At one point during the Great Un-Blobbing, atoms formed. It's easy to read that sentence very casually, "oh, atoms, those things that are really small and make up stuff," but I want to stress exactly how remarkable that event actually was. In our studies, we've found atoms to be the essential building blocks of us and everything around us, and they've existed for huge amounts of time, so a human perspective can very easily turn "an unthinkably long time" into "forever." But think about it: at this point in the Big Bang, there weren't any atoms, and then all of a sudden there were.

Skip forward an unthinkably long time, and we have stars forming out of those atoms through gravitational runaway. At this point, pretty much everything is hydrogen, and if it isn't hydrogen it's helium resulting from hydrogen being fused. Everything's cooking along nicely, until suddenly, oh no! Some stars run out of hydrogen to fuse. Stars rely partially on the energy of fusion to hold their structure, and when they run out of fuel they start to collapse.

This has never happened before either; stars have been for a long time, but never has there been a collapsing star. Again, all creation was totally uncertain as to what would happen when these crumbling suns passed their breaking point. What knew? It might have been the end of everything; there was no precedent for this solar tomfoolery.

But it wasn't the end of everything. The endgame of any star can result in a display of godlike destructive power, but out of this cataclysm came something new. Fusion of new elements happened. Where there had previously been hydrogen and its helium cousins, suddenly carbon and other elements were splattered out into the cosmos. Now this was interesting.

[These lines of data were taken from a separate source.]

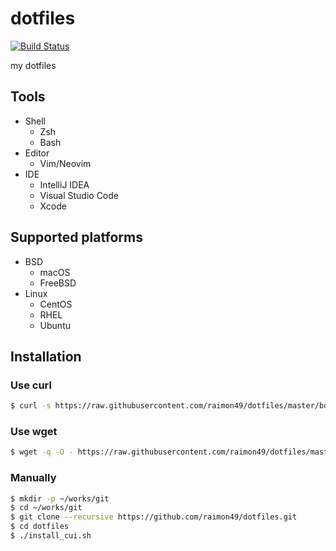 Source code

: dotfiles
========

[![Build Status](https://travis-ci.org/raimon49/dotfiles.svg?branch=master)](https://travis-ci.org/raimon49/dotfiles)

my dotfiles

Tools
-----

* Shell
    * Zsh
    * Bash
* Editor
    * Vim/Neovim
* IDE
    * IntelliJ IDEA
    * Visual Studio Code
    * Xcode

Supported platforms
-------------------

* BSD
    * macOS
    * FreeBSD
* Linux
    * CentOS
    * RHEL
    * Ubuntu

Installation
------------

### Use curl

```bash
$ curl -s https://raw.githubusercontent.com/raimon49/dotfiles/master/bootstrap.sh | sh
```

### Use wget

```bash
$ wget -q -O - https://raw.githubusercontent.com/raimon49/dotfiles/master/bootstrap.sh | sh
```

### Manually

```bash
$ mkdir -p ~/works/git
$ cd ~/works/git
$ git clone --recursive https://github.com/raimon49/dotfiles.git
$ cd dotfiles
$ ./install_cui.sh
```
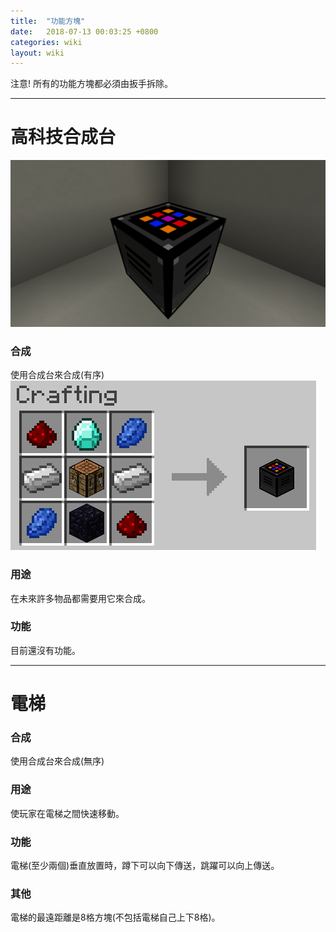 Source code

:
 ```yaml
---
title:  "功能方塊"
date:   2018-07-13 00:03:25 +0800
categories: wiki
layout: wiki
---
```


注意! 所有的功能方塊都必須由扳手拆除。

*****
# 高科技合成台
![](/assets/img/wiki/ht-ct/overview.png)
### 合成
使用合成台來合成(有序)
![](/assets/img/wiki/ht-ct/recipe.png)
### 用途
在未來許多物品都需要用它來合成。
### 功能
目前還沒有功能。

*****
# 電梯

### 合成
使用合成台來合成(無序)

### 用途
使玩家在電梯之間快速移動。
### 功能
電梯(至少兩個)垂直放置時，蹲下可以向下傳送，跳躍可以向上傳送。
### 其他
電梯的最遠距離是8格方塊(不包括電梯自己上下8格)。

So, we skip another indescribably long and important period of time, and our little planet has collapsed together from swirling dust and gravel. Theia has come by and nearly destroyed it, ultimately forming the moon-Earth complex. The surface of the planet resembles how most people today would draw hell; meteors slam down into the surface with unpleasant regularity, the air is mostly ammonia, methane, and carbon dioxide, the surface is still so hot as to be liquid in many places, and so on. It's called the Hadean Eon, to give you an idea.

Let me be clear: nothing is alive on this version of Earth. Nothing swims in the hot baths of acid, nothing crawls over the burning rocks. Nothing flies. Hell, there's barely enough of an atmosphere for flight to even theoretically work. "Inhospitable" isn't the word.

And yet, suddenly, at some point, something was. We still struggle to figure out when, and how, and what exactly, but something happened. A crude sort of membrane developed, the first example of something with an inside and outside, and in that little chamber tiny molecules collided to form bigger molecules and then suddenly it lived.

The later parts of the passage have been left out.